---------- DATA RECORDS ----------
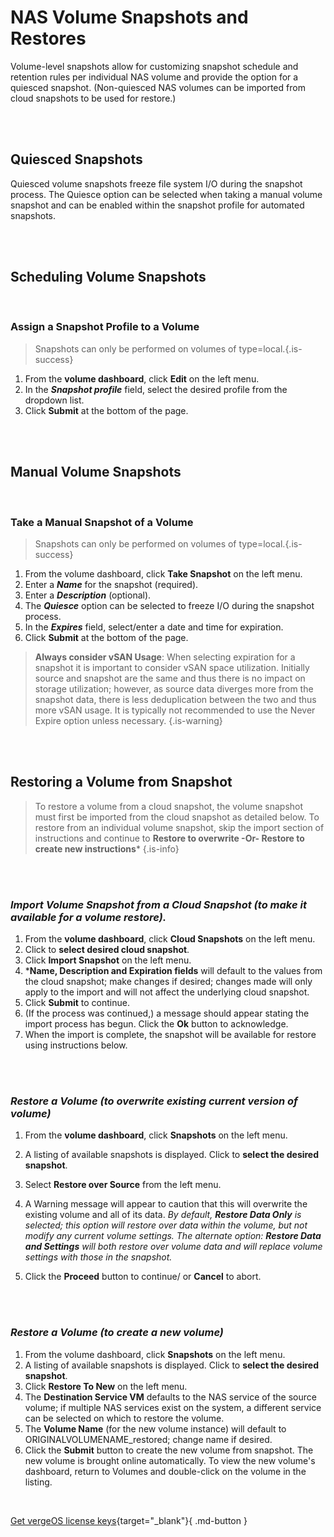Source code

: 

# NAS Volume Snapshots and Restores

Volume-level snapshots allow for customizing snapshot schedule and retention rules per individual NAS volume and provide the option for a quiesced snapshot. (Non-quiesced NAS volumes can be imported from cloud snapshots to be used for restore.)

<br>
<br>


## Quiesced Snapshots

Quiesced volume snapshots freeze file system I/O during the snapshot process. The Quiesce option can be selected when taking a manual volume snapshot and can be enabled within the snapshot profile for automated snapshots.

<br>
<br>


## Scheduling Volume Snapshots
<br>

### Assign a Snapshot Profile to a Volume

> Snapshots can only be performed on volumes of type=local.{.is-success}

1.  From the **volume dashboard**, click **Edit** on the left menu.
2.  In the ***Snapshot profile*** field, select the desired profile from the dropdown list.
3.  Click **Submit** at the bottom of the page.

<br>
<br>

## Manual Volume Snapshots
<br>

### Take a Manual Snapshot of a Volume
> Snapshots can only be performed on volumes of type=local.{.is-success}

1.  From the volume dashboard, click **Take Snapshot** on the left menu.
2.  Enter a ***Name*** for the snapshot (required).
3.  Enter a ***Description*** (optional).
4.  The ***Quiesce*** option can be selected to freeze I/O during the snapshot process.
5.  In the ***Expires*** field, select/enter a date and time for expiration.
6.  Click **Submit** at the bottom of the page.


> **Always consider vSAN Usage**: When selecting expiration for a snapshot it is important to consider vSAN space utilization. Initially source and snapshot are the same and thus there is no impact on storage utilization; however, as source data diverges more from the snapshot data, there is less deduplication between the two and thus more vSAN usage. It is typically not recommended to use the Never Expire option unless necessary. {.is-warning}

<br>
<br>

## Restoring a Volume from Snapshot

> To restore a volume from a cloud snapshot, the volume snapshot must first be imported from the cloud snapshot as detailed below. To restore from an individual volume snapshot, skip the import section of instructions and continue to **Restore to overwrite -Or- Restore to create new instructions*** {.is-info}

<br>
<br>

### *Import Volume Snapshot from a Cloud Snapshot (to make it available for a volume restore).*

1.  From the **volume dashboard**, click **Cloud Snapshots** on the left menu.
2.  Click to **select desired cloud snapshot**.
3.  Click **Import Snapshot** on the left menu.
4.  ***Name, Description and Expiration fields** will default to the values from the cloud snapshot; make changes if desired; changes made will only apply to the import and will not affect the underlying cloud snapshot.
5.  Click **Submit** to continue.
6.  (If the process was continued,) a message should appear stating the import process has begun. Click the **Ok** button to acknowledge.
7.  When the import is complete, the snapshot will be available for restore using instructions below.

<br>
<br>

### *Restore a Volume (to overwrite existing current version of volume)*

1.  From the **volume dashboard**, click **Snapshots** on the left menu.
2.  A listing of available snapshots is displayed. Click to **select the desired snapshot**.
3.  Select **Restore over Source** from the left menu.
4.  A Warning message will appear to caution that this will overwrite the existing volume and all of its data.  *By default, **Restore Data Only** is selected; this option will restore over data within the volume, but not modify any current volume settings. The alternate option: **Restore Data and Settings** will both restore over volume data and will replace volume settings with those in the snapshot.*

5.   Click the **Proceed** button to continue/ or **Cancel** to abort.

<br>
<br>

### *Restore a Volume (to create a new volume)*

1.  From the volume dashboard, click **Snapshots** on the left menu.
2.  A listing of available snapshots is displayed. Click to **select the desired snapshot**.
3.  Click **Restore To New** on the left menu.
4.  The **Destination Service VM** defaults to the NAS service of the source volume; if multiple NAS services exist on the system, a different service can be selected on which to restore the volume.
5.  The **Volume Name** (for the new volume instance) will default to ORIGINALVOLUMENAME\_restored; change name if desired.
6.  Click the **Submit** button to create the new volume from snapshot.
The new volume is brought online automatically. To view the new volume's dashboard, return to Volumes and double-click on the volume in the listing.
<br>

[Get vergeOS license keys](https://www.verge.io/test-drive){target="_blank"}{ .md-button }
----------
---------- DATA RECORDS ----------
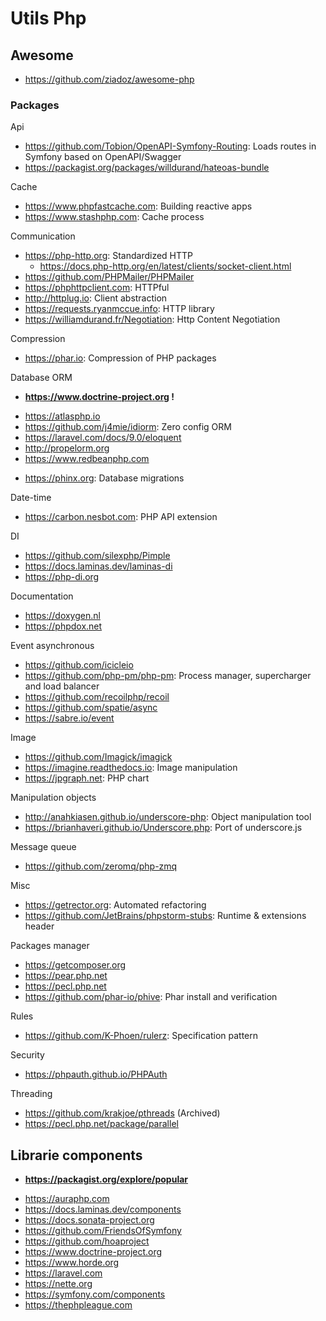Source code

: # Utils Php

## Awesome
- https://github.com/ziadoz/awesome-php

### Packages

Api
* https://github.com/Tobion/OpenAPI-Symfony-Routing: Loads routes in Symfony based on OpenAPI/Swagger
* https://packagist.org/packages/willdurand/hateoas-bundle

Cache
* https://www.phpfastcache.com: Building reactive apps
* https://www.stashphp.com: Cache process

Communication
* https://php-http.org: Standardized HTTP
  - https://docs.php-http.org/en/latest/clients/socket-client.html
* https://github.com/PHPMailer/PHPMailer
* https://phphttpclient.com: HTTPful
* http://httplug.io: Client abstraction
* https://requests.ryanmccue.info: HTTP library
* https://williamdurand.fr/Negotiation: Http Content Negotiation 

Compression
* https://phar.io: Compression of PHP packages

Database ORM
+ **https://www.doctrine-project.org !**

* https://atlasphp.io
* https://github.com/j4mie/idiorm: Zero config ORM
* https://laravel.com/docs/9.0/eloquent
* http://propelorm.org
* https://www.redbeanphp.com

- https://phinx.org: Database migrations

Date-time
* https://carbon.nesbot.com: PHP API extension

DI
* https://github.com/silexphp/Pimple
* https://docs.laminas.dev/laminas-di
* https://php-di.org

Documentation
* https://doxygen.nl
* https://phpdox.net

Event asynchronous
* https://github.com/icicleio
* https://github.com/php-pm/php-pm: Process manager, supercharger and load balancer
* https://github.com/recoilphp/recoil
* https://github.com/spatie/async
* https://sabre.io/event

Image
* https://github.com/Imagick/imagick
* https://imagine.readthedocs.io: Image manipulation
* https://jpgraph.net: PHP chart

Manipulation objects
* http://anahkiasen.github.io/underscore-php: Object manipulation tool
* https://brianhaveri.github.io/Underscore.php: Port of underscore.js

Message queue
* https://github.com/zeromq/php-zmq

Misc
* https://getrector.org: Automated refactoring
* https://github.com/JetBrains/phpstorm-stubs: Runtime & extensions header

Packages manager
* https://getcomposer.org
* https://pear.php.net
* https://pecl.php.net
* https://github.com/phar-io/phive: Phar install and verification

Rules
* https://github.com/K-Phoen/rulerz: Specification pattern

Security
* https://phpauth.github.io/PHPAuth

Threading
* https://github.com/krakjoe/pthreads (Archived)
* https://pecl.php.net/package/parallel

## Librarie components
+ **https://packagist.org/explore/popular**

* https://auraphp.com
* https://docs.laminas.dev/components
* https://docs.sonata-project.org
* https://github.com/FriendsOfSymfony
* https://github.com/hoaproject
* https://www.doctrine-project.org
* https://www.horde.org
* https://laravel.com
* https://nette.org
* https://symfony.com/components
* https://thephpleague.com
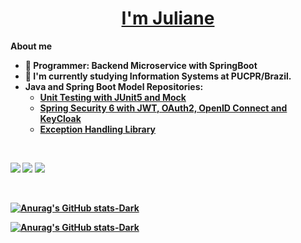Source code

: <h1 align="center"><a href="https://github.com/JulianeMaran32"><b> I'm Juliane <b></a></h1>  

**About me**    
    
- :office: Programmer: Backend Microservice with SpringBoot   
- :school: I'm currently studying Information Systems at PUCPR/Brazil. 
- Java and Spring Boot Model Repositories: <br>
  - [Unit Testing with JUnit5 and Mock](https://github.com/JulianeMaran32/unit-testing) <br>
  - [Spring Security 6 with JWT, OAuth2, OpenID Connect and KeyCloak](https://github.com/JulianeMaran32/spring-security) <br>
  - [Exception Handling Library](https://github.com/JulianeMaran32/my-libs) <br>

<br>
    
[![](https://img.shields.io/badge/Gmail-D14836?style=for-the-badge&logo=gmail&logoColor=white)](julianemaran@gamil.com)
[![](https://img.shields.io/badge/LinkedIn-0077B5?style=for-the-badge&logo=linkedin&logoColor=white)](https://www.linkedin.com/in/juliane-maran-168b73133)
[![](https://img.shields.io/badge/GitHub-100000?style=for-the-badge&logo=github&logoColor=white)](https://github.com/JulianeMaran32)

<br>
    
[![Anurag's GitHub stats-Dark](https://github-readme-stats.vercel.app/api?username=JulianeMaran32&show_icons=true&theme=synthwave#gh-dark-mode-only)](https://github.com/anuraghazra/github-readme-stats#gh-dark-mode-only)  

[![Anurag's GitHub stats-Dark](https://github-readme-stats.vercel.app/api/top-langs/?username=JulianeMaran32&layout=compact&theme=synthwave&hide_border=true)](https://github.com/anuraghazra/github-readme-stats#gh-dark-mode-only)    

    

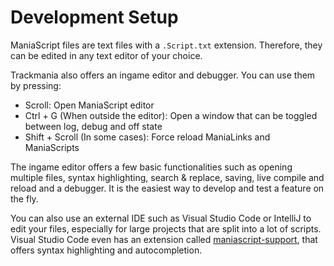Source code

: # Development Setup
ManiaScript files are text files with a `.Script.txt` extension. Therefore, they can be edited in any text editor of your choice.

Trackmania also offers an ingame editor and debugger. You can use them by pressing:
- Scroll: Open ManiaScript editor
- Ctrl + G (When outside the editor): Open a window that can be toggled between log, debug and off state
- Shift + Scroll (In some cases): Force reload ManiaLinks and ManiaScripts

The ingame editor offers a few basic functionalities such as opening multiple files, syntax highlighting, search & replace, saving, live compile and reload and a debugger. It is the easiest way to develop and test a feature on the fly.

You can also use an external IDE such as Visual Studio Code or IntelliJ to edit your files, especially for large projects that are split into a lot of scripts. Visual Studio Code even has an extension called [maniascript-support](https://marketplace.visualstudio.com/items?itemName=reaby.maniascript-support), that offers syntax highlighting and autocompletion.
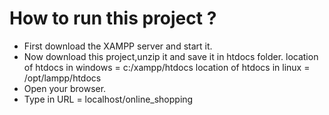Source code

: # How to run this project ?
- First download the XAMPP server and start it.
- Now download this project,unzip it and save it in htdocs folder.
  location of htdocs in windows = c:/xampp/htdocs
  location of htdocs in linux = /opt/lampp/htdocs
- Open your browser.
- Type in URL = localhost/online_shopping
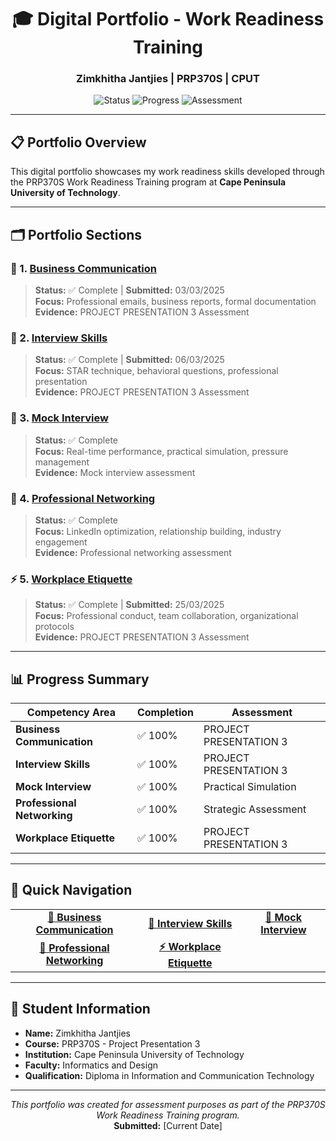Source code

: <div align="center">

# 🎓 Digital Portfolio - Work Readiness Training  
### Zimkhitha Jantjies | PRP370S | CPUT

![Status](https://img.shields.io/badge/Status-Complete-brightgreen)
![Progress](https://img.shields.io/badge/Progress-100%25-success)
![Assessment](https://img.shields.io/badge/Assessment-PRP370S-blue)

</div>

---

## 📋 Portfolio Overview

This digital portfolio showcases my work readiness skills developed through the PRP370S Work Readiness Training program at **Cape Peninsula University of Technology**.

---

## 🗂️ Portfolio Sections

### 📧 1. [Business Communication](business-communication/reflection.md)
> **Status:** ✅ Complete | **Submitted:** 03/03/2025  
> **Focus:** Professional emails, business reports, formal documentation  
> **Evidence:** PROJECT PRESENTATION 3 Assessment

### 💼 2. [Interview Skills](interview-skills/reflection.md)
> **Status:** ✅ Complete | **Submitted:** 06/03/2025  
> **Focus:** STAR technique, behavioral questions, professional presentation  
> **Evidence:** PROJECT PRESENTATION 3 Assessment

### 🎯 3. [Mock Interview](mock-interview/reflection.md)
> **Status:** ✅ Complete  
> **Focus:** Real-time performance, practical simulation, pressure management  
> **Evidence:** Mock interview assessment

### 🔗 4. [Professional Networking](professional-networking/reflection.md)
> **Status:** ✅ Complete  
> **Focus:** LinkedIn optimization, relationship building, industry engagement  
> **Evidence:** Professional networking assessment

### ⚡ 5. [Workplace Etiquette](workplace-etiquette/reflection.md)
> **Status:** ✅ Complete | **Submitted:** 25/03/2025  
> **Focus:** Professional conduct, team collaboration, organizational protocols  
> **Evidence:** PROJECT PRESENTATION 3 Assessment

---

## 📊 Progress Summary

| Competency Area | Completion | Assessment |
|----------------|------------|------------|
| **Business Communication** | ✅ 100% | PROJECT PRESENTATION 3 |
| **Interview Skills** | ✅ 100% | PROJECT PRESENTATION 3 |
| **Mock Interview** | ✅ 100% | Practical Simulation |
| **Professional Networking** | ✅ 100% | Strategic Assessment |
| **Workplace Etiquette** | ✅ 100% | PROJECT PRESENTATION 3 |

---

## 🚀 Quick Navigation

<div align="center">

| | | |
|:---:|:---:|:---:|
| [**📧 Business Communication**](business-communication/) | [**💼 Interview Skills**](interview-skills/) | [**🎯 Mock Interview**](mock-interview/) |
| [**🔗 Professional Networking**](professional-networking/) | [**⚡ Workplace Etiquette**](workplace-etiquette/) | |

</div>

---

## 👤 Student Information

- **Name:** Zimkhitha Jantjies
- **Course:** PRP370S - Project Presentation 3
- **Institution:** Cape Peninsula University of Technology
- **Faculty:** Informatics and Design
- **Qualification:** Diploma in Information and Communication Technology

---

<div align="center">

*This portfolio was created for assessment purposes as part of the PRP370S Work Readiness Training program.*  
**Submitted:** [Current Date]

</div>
----------
---------- DATA RECORDS ----------
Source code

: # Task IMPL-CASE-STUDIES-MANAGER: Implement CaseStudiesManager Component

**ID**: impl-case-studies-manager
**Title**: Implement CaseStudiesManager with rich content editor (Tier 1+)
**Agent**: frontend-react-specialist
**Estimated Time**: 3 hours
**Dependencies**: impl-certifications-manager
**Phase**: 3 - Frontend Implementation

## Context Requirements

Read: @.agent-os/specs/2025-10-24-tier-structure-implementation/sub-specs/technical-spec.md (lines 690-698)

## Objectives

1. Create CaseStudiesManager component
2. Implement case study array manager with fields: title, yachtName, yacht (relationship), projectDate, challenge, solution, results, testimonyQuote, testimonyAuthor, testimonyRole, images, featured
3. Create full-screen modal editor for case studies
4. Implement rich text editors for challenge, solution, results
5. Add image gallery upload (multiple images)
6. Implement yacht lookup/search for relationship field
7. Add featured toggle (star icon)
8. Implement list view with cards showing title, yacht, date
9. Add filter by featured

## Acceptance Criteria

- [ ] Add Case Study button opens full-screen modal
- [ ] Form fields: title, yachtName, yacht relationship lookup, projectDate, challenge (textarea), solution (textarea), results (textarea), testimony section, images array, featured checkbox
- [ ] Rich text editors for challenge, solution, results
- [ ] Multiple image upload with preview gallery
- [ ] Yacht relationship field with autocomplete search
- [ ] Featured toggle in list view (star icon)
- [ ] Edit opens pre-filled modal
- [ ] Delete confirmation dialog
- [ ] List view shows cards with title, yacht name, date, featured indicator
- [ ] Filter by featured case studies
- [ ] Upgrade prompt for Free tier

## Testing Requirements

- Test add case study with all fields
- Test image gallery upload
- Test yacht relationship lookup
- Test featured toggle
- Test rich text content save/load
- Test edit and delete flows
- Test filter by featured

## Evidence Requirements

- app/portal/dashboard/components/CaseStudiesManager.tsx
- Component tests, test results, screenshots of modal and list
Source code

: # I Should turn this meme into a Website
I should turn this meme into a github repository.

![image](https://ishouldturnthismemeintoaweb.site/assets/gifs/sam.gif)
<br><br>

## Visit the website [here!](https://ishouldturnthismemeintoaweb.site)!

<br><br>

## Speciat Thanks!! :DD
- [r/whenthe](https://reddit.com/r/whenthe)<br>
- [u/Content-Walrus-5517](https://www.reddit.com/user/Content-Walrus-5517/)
----------
A single number is requested: the count of lines in the data that hold "Communication".

ANSWER | 5